Careful regulation of the insulin level can usually avoid the necessity of a bedtime snack. The fat content of the diet should definitely be reduced from the 40% eaten by the average American. Protein should also be reduced slightly. The remaining calories should be obtained from complex carbohydrates.

This can lower the insulin requirement dramatically, and in many maturity onset diabetics, make a need for the needle entirely unnecessary. Some dietary suggestions for diabetics, as used in my institution, are presented in the accompanying tables. Insulin therapy is usually necessary for diabetes of juvenile onset.

Several types are available, having fast, intermediate, and long duration of action. Most of the insulin used in the United States today contains 100 units per milliliter. This has helped considerably to standardize the syringes and simplify the self-administration of this hormone.

Regular or crystalline insulin is the shortest acting and is usually used for emergencies.

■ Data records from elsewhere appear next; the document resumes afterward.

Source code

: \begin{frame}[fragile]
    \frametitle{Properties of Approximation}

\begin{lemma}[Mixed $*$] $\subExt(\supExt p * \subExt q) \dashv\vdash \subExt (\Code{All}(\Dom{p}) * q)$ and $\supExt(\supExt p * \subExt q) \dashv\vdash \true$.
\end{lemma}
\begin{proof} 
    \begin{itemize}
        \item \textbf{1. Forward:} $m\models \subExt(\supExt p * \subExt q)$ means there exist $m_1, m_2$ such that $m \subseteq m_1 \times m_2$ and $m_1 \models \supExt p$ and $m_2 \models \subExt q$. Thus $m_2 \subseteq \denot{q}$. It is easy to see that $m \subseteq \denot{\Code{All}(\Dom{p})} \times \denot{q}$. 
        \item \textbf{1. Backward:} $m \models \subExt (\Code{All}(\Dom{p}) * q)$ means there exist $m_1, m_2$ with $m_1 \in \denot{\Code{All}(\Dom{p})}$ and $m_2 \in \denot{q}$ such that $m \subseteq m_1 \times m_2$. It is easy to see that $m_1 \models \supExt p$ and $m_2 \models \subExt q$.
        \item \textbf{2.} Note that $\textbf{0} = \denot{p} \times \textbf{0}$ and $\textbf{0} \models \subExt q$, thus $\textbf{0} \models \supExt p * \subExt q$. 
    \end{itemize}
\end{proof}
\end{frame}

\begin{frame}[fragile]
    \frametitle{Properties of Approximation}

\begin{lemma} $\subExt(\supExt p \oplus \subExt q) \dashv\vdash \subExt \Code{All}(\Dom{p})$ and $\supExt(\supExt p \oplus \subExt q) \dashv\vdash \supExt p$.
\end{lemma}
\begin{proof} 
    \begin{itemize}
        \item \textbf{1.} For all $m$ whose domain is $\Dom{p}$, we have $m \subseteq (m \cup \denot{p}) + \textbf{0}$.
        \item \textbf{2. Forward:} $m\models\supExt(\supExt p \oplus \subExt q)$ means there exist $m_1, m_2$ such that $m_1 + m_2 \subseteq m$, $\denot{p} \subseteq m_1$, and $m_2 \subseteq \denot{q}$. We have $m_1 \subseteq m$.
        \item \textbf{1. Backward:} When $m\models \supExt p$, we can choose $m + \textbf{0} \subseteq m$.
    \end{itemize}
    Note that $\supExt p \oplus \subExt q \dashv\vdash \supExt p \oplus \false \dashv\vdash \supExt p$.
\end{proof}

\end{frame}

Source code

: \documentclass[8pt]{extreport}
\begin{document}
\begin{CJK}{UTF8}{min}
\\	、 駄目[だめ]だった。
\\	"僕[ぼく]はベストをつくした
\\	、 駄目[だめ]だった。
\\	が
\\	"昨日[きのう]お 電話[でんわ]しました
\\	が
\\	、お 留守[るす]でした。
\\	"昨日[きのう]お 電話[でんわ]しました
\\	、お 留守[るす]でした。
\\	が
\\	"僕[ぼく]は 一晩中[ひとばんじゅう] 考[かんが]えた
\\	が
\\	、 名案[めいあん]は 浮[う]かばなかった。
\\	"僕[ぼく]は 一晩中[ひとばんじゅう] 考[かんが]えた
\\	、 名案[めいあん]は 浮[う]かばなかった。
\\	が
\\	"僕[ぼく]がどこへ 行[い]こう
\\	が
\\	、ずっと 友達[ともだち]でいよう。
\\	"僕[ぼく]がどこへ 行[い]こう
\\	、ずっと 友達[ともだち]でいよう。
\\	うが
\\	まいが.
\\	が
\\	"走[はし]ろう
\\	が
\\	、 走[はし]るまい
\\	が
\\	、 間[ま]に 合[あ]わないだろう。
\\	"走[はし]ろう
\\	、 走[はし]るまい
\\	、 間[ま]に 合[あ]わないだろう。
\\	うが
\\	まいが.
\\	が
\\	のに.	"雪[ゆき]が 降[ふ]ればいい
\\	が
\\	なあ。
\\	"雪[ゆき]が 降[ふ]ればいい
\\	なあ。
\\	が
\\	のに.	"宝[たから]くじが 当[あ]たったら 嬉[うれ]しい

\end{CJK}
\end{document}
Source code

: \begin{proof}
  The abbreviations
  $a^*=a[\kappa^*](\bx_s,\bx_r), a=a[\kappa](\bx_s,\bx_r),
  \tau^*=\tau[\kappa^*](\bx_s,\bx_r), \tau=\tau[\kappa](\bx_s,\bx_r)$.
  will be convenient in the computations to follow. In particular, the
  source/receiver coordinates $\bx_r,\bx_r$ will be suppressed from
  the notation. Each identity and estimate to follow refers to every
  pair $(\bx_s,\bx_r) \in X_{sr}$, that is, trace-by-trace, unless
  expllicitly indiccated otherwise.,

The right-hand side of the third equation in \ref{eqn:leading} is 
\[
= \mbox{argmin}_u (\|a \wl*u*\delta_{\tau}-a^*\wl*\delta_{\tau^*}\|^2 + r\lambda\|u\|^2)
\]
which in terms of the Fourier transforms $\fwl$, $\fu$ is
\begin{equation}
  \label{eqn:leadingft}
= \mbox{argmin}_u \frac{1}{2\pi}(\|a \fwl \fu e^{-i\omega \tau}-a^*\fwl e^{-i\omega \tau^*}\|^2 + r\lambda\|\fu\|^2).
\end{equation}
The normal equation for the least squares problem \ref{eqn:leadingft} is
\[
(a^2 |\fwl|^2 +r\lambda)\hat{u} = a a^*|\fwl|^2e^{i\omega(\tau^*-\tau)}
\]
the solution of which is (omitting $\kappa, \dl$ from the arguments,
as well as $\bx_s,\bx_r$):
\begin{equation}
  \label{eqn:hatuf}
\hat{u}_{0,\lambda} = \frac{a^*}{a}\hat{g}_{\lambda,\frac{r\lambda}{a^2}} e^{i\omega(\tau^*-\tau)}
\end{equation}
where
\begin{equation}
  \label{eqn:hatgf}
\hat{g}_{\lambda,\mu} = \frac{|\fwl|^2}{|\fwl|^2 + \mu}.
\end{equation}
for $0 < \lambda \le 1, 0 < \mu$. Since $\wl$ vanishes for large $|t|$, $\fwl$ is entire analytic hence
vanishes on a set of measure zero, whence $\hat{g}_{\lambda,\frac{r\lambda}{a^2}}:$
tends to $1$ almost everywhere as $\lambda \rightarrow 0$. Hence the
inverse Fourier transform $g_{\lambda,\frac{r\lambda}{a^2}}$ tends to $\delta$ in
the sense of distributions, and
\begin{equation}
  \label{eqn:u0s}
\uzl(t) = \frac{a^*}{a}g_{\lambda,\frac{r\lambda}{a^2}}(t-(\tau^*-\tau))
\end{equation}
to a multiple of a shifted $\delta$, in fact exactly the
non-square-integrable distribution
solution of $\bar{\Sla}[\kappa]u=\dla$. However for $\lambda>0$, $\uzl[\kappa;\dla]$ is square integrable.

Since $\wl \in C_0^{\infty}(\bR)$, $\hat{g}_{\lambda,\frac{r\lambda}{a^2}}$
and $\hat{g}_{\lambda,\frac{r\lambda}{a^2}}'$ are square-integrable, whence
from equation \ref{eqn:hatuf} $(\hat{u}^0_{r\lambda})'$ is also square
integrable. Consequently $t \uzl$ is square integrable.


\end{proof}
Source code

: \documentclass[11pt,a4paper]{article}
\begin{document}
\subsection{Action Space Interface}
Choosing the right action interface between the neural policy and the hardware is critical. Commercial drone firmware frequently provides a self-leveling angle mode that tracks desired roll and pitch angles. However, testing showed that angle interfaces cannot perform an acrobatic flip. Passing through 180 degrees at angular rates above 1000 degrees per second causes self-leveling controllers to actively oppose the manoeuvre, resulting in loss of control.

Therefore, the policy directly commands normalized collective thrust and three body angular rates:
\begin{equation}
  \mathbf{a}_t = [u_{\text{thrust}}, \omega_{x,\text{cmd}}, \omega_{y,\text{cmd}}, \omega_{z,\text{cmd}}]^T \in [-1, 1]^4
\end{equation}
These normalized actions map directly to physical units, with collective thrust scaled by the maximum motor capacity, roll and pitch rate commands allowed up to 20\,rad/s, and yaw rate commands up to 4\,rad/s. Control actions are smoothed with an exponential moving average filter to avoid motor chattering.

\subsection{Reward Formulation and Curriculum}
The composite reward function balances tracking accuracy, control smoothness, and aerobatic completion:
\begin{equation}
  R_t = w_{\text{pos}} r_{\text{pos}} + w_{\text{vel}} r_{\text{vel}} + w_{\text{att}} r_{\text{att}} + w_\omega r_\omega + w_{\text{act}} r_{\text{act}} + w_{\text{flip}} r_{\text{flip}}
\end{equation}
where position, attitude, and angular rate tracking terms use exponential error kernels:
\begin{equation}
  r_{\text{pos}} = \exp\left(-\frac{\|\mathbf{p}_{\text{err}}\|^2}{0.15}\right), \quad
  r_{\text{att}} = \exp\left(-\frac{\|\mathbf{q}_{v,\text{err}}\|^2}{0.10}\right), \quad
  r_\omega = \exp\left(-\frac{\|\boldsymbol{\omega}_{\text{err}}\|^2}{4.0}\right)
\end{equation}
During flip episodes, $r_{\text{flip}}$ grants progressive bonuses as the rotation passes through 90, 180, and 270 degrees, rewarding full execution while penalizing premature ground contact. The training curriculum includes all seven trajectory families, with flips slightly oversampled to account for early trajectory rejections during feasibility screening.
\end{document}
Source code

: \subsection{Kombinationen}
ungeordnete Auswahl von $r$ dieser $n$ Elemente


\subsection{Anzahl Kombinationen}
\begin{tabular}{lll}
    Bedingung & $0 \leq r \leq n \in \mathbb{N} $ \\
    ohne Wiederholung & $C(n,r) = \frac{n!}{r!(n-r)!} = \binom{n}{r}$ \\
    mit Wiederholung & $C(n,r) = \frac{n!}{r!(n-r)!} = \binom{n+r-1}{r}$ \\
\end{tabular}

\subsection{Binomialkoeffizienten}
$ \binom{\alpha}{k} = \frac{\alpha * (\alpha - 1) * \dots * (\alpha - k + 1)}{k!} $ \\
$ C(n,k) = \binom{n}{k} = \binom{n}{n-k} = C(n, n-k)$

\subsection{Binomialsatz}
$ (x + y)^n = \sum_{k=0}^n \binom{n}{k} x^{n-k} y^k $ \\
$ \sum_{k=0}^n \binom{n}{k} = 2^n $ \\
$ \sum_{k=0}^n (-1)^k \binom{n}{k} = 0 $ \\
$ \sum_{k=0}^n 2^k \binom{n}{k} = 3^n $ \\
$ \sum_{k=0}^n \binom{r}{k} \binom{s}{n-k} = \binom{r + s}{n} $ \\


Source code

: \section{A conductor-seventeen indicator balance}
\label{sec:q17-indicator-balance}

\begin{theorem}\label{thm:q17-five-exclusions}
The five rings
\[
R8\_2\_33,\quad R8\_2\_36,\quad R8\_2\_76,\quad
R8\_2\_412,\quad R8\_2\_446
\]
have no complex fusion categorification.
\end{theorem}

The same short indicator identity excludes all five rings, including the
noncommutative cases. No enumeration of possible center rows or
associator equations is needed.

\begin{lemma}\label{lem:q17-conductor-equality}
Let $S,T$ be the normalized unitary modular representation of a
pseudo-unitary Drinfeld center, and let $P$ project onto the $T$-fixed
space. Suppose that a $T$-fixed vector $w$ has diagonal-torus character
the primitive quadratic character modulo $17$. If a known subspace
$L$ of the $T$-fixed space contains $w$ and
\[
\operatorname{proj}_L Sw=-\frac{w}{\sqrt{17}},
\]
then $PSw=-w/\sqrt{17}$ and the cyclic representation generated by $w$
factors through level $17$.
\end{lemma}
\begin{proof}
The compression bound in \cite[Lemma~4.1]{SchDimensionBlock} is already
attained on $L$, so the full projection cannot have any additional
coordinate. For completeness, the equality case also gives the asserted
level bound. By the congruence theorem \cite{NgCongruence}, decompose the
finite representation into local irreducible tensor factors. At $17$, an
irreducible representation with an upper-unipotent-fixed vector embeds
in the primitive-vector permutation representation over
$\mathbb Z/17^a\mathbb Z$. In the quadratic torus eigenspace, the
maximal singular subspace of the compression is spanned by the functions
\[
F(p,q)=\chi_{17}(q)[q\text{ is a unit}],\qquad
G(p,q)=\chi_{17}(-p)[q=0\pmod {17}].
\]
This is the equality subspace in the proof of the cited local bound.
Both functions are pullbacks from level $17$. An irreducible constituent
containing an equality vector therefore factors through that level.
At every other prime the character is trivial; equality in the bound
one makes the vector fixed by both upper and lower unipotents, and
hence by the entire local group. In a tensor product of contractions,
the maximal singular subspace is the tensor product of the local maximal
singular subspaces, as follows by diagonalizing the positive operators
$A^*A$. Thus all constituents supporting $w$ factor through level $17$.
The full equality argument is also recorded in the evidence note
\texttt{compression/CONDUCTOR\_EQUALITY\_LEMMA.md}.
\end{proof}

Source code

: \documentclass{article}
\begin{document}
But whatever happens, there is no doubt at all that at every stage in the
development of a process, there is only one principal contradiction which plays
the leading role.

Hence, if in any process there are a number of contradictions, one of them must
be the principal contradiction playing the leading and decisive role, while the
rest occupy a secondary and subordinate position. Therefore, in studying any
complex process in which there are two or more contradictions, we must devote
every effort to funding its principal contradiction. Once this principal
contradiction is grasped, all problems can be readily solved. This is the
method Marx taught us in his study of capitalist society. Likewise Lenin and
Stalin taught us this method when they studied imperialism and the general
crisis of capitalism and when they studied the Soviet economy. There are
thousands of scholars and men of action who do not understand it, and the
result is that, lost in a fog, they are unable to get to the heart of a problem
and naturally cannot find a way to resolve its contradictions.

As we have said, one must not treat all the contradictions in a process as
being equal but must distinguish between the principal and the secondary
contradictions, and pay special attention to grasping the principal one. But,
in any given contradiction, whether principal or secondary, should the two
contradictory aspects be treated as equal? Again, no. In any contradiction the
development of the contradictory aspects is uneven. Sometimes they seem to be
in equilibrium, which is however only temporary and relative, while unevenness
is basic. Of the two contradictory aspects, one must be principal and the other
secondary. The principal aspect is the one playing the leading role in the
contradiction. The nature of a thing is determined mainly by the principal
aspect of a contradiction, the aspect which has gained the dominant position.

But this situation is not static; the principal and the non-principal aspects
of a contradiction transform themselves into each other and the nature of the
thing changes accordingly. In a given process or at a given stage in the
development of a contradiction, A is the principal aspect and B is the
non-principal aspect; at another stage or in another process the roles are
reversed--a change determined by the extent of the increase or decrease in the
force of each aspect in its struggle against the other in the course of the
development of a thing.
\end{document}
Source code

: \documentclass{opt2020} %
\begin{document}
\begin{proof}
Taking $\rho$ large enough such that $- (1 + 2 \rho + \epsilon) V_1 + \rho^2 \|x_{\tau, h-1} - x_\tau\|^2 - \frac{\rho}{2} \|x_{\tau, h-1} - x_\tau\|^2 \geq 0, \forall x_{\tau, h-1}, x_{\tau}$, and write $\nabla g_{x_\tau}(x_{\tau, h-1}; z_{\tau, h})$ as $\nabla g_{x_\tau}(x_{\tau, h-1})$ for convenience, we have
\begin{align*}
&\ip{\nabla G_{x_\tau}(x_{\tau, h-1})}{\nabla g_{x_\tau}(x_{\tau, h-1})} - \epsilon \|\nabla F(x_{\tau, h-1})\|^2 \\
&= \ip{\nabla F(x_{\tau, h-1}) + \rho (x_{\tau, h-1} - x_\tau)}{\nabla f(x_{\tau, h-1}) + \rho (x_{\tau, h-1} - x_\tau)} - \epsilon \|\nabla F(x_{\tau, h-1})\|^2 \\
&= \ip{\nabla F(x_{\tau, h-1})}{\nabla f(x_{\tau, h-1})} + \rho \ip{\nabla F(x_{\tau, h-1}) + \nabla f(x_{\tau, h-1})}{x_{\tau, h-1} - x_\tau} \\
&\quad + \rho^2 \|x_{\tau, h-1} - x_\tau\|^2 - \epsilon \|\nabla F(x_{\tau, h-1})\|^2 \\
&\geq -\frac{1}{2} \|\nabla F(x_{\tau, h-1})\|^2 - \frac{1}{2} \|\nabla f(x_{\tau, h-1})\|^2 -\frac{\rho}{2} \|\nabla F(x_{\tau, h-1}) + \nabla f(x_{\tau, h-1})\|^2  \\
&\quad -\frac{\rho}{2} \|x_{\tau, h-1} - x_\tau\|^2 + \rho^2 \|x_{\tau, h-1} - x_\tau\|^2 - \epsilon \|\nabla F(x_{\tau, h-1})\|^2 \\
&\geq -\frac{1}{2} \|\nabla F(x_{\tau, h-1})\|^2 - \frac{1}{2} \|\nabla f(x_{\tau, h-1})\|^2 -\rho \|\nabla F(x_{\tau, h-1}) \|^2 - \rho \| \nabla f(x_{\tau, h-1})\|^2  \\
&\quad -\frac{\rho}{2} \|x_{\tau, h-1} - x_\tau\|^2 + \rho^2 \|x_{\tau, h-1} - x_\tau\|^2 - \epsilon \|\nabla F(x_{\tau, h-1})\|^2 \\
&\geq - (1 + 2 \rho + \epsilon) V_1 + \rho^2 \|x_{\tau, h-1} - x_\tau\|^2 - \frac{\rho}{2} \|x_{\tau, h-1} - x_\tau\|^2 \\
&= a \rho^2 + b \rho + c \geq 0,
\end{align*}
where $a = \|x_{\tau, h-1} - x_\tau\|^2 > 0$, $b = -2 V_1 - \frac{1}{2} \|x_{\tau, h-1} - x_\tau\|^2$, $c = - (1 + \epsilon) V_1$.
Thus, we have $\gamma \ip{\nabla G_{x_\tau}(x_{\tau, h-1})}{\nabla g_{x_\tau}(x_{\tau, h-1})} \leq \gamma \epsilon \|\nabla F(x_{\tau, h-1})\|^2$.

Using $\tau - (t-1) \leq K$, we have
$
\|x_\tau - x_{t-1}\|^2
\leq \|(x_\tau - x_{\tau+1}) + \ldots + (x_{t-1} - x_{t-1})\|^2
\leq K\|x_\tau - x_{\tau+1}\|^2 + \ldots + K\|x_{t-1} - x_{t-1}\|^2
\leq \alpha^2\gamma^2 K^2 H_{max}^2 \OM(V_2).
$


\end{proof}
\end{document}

Its duration of action is 6 to 8 hours. Intermediate acting insulins, such as NPH or Lente have a peak effect in 8-12 hours and usually last for 24. The longer-acting insulins are seldom used.

At times, a second small dose of intermediate insulin before bedtime is preferable to increasing the daily dose. It is preferable to have a small amount of sugar spill in the urine during the day than achieve such rigid glucose control as to render the patient hungry all the time or prone to hypoglycemic reactions.

Be sure to rotate the sites of injections and use sterile techniques in the administration of all insulin hormones. Although many diabetic patients develop antibodies to the insulin used, only a few, about 0.1% will develop insulin resistance. A regular exercise program helps, in combination with the low fat diet, to lower daily insulin requirement.

Using the more convenient but less physiologic oral diabetic pills should be discouraged, because of numerous side effects, particularly an increased acceleration of vascular complications. Hope is definitely on the way for patients with diabetes, who will eat properly, exercise regularly, and keep their weight under control.